Dataset excerpts:
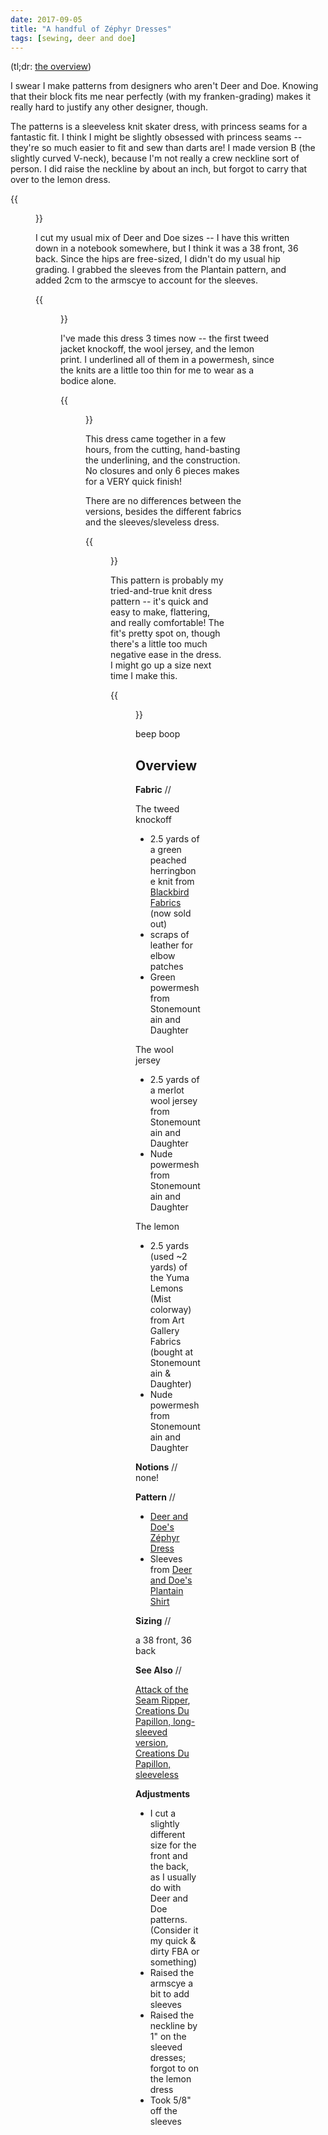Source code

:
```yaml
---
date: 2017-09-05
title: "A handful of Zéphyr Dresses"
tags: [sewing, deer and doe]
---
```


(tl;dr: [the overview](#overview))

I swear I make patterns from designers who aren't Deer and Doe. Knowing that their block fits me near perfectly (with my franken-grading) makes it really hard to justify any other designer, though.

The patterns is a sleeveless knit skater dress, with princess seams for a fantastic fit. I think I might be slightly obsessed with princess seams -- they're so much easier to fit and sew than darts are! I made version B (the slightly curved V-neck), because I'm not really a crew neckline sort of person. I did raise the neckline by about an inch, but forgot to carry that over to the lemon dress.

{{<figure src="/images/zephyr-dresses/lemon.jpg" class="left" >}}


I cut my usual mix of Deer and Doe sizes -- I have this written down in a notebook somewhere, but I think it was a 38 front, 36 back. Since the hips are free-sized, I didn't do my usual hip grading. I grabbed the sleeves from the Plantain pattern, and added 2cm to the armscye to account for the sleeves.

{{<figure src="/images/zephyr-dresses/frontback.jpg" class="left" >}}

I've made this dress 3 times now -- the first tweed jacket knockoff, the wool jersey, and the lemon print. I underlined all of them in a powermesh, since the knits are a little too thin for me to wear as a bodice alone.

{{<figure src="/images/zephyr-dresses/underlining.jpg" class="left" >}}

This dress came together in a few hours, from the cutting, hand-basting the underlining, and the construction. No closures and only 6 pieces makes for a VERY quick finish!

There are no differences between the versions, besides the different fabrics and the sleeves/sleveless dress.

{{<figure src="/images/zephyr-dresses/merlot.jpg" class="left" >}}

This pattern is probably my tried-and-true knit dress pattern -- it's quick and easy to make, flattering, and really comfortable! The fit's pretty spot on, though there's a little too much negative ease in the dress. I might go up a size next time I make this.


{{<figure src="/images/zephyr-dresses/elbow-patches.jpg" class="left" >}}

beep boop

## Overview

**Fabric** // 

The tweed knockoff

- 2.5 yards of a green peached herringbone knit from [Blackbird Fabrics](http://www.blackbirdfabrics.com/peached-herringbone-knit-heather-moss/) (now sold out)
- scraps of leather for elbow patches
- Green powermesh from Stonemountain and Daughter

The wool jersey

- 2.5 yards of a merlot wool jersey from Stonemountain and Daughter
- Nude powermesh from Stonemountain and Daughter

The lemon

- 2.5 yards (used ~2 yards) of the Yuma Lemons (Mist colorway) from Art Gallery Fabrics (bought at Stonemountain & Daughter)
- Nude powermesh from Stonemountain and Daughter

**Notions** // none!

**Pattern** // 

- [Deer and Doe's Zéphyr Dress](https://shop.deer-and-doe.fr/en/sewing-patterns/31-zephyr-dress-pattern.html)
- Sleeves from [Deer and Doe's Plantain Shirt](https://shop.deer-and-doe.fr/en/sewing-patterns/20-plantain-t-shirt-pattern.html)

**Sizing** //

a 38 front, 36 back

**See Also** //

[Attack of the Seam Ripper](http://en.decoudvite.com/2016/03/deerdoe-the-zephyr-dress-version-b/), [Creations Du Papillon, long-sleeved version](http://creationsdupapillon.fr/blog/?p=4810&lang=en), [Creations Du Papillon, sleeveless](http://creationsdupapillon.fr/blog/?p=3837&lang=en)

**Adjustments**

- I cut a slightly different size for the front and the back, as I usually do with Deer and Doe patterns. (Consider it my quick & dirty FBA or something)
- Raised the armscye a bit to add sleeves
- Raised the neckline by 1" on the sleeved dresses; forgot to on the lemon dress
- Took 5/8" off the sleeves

Problem details: Copy the records above exactly, beginning at the line that contains "- Green powermesh" and stopping after the line that contains "- [Deer and".

Exercise output:
- Green powermesh from Stonemountain and Daughter

The wool jersey

- 2.5 yards of a merlot wool jersey from Stonemountain and Daughter
- Nude powermesh from Stonemountain and Daughter

The lemon

- 2.5 yards (used ~2 yards) of the Yuma Lemons (Mist colorway) from Art Gallery Fabrics (bought at Stonemountain & Daughter)
- Nude powermesh from Stonemountain and Daughter

**Notions** // none!

**Pattern** // 

- [Deer and Doe's Zéphyr Dress](https://shop.deer-and-doe.fr/en/sewing-patterns/31-zephyr-dress-pattern.html)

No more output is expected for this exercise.